EVGA has, for the last 3 generations, managed to overbuy GPUs at the tail end of a generation and wipe much of their profit. They did it with the 1000 series, the 2000 series, and now they have done so with the RTX 3000 series. The C-suite at EVGA got greedy, seeing GPU sales, and repeatedly shot themselves in the foot. They claim that nvidia's "abusive relationship" is why they are no longer making GPUs, yet they have no interest in making AMD GPUs. Or intel GPUs. And they stayed as nvidia's star partner for years, despite this behavior. They claim they are not going to lay people off, but they also have no plans to expand their company and just got rid of 80% of their revenue.
That doesn't sound like sane behavior to me. Given the CEO's statements about not wanting to sell the company to the "wrong investors" and wanting to spend more time with his family, yet not wanting to leave the CEO position, it sure sound to me like the CEO wants to retire, but is married to the baby that is his long running business. Rather then train others to lead, he insists on continuing as CEO, and his newest round of business decisions are costing EVGA money and stressing out management, stress they have attached to their supplier, blaming them for EVGA's problems because he doesnt want to admit that it may be time for him to step down and be an advisor.

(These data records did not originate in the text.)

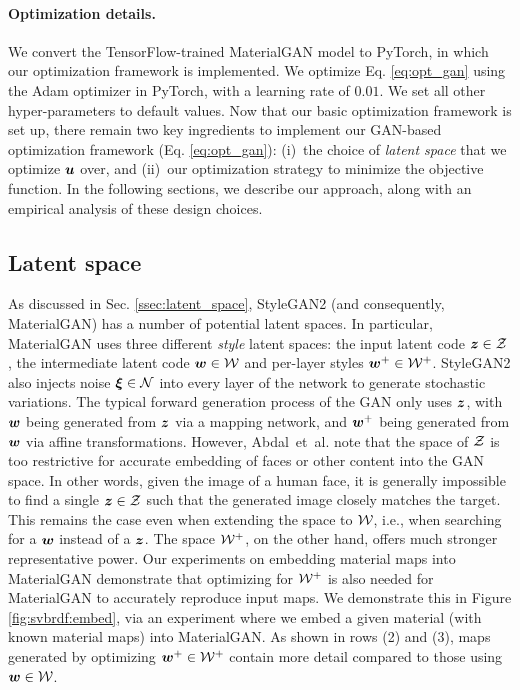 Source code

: \paragraph{Optimization details.}
We convert the TensorFlow-trained MaterialGAN model to PyTorch, in which our optimization framework is implemented. We optimize Eq. \ref{eq:opt_gan} using the Adam optimizer in PyTorch, with a learning rate of $0.01$. We set all other hyper-parameters to default values.
Now that our basic optimization framework is set up, there remain two key ingredients to implement our GAN-based optimization framework (Eq. \eqref{eq:opt_gan}): (i)~the choice of \emph{latent space} that we optimize $\bm{u}$ over, and (ii)~our optimization strategy to minimize the objective function. In the following sections, we describe our approach, along with an empirical analysis of these design choices.


\subsection{Latent space}
\label{ssec:latent}

As discussed in Sec. \ref{ssec:latent_space}, StyleGAN2 (and consequently, MaterialGAN) has a number of potential latent spaces.
In particular, MaterialGAN uses three different \emph{style} latent spaces: the input latent code $\bm{z} \in \mathcal{Z}$ , the intermediate latent code $\bm{w} \in \mathcal{W}$ and per-layer styles $\bm{w}^+ \in \mathcal{W}^+$.
StyleGAN2 also injects noise $\bm{\xi} \in \mathcal{N}$ into every layer of the network to generate stochastic variations.
The typical forward generation process of the GAN only uses $\bm{z}$, with $\bm{w}$ being generated from $\bm{z}$ via a mapping network, and $\bm{w}^+$ being generated from $\bm{w}$ via affine transformations.
However, Abdal~et~al. \cite{Abdal19a} note that the space of $\mathcal{Z}$ is too restrictive for accurate embedding of faces or other content into the GAN space.
In other words, given the image of a human face, it is generally impossible to find a single $\bm{z} \in \mathcal{Z}$ such that the generated image closely matches the target.
This remains the case even when extending the space to $\mathcal{W}$, i.e., when searching for a $\bm{w}$ instead of a $\bm{z}$.
The space $\mathcal{W}^+$, on the other hand, offers much stronger representative power.
Our experiments on embedding material maps into MaterialGAN demonstrate that optimizing for $\mathcal{W}^+$ is also needed for MaterialGAN to accurately reproduce input maps.
We demonstrate this in Figure \ref{fig:svbrdf:embed}, via an experiment where we embed a given material (with known material maps) into MaterialGAN.
As shown in rows (2) and (3), maps generated by optimizing $\bm{w}^+ \in \mathcal{W}^+$ contain more detail compared to those using $\bm{w} \in \mathcal{W}$.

So much sounds sus. Like, he claims the 3060 is profitable for EVGA, but he is losing "hundreds" on cards like the 3080. You're telling me that when EVGA was selling 3080s for $950 scalped, they were somehow still losing money? Same with cards like the $1200 3080ti, and the $2000 3090ti? And nvidia was limiting profit? After the last 2 years of insane scalping, who believes that? He also talks about how he refuses to compromise designs to save money, which clashes with nvidia's pricing, but EVGA was also the only GPU maker to make 3000 series that blew up when running new world, some due to poor soldering some due to low quality components. Odd that.....
Maybe the reason you are losing money on high end GPUs is you are overbuying at the wrong time in a generation trying to scalp the market, and it backfired on you. Again. Or maybe its procedure. If you need to limit costs on high end cards for profit reasons, well, do you need 5 different PCBs for what are pin compatible GPUs? Make just 1 PCB for the 3080, 3080ti, 3090, and 3090ti. Same with the cooler. Design it around the 3090, with headroom for a future Ti, then use the same cooler on lower end 3080s and 3080tis. And dont bother making money wasters like the k|ngp|n. Do you really need 4 different 3080 cooler and PCB designs? If you are loosing money, when Asus, MSI, and gigabyte are making money, maybe you are spending far too much on R+D for overlapping products. Similarly, why not just make the mid range and low end nvidia cards, and branch out to AMD options like the competition?
Top it off with EVGA having finished RTX 4000 designs, but now they wont make them, so all that cash is down the drain. The CEO talks repeatedly about how he didnt want to "betray" nvidia, but also talks about how nvidia "betrayed" him. Sounds to me the CEO may have gotten something of an ego, being one of the oldest and more prestigous brands of nvidia cards, and got upset that nvidia didnt treat him better then the other AIBs. Yes, nvidia are dicks. They are dicks because they own 80% of GPU sales. They make the lions share of profits, and have for decades. Doesnt mean its right, but you knew, and have known, how nvidia acts, yet never bothered to branch away from them and resisted embracing their competitor despite calls from the community for EVGA designs.
I've seen this same behavior, in the model railroad space, for years, and many a small model company has gone under from the owner being unwilling to treat the business as a business instead of a group of friends that all owe each other. The CEO's actions just dont make sense, they reek of an emotional decision, and if EVGA waits too long to lay off employees or extend their business they could very well fade into irrelevancy.